Pardon me if this is a noob question.


when building speaker cabinets and wiring speakers... Should I solder the wires internally to the speaker tabs or should I use Terminal disconnects like these? just wondering about excessive heat when soldering to the speaker tabs.

http://www.zaphaudio.com/ZA5/ZA5.5tt-series-hookup.jpg


----------



## fusseli (May 1, 2007)

Definitely don't be afraid of using quick disconnects. Depending on the speaker, the leads can be quite tiny (especially on tweeters) and soldering on a wire can easily re melt other stuff that you don't want melted. If it will give you better piece of mind, you can find gold plated disconnects. Long story short a good connection is a good connection and you won't hear a difference if you buy less fancy ones.


----------



## bambino (Feb 21, 2010)

Russ has nailed it. But for me personally i like to solder my connections at the crossover and terminal plate but at the speaker end female spades are the way to go.:T


----------



## Seaxe (Sep 13, 2008)

G,day fschris, my long experience tells me that a soldered joint beats a push on tab, especially over time, as tab connectors will oxidise over time. Learn to use a soldering iron; its a great friend. Cheers , Mike.


----------



## Zeitgeist (Apr 4, 2009)

Having done both, my preference is good quick disconnects.
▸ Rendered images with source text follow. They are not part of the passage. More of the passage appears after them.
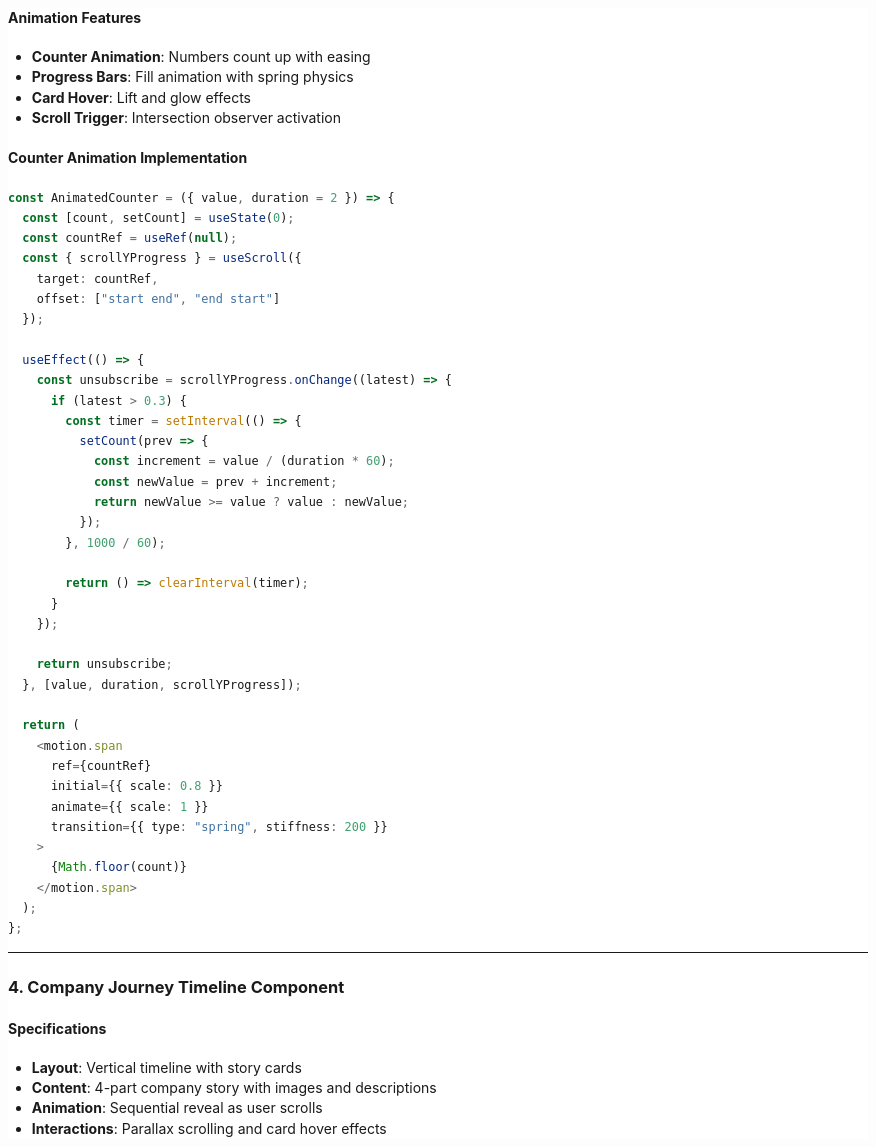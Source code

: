 #### Animation Features
- **Counter Animation**: Numbers count up with easing
- **Progress Bars**: Fill animation with spring physics
- **Card Hover**: Lift and glow effects
- **Scroll Trigger**: Intersection observer activation

#### Counter Animation Implementation
```typescript
const AnimatedCounter = ({ value, duration = 2 }) => {
  const [count, setCount] = useState(0);
  const countRef = useRef(null);
  const { scrollYProgress } = useScroll({
    target: countRef,
    offset: ["start end", "end start"]
  });
  
  useEffect(() => {
    const unsubscribe = scrollYProgress.onChange((latest) => {
      if (latest > 0.3) {
        const timer = setInterval(() => {
          setCount(prev => {
            const increment = value / (duration * 60);
            const newValue = prev + increment;
            return newValue >= value ? value : newValue;
          });
        }, 1000 / 60);
        
        return () => clearInterval(timer);
      }
    });
    
    return unsubscribe;
  }, [value, duration, scrollYProgress]);
  
  return (
    <motion.span
      ref={countRef}
      initial={{ scale: 0.8 }}
      animate={{ scale: 1 }}
      transition={{ type: "spring", stiffness: 200 }}
    >
      {Math.floor(count)}
    </motion.span>
  );
};
```

---

### 4. Company Journey Timeline Component

#### Specifications
- **Layout**: Vertical timeline with story cards
- **Content**: 4-part company story with images and descriptions
- **Animation**: Sequential reveal as user scrolls
- **Interactions**: Parallax scrolling and card hover effects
Unless it's a speaker you'll never ever take apart or replace a driver, I think quick disconnects are the way to go.

I've read more than one thread about solder vs disconnects, and good quality disconnects are used for connections in aviation avionics all the time for their reliability over solder joints.

I'm skeptical about a tiny bit of oxidation making any difference.


----------



## Anthony (Oct 5, 2006)

If you look at even high end speakers, they usually have the female quick disconnect connectors. Just make sure the one you use is really tight on the tab. You should have to grip hard and yank it to get it off.

And I agree with the tweeter comment. Some of those have tiny tabs with smaller wires behind them, so soldering could melt the internal connection and you might not realize it until you hook everything up for testing. Sometimes finding inline connectors for those can be a bear, too so knowing how to solder without overheating everything is important too.

From an engineering perspective, a good physical connection beats a soldered connection always. Solder is higher resistance than a good metal to metal joint. The best solder joints start as good physical connections and the solder just fills the gaps. You never want solder to be the main electrical path, which can happen from a bad solder joint. And solder should never be used as glue, although that is sometimes unavoidable with certain connectors. Now there are some caveats to the mechanical over solder decision: no corrosion or oxidation on the metals, match metal types whenever possible, and the connection has to be tight. 

At work we deal with signal lines, impedance matching, power distribution, and all sorts of connector types (inline, screw terminal, circular MIL, RF, etc) and we always prefer crimp over solder for wires.


----------



## fschris (Oct 31, 2009)

Thanks. I think the answer is clear !!


----------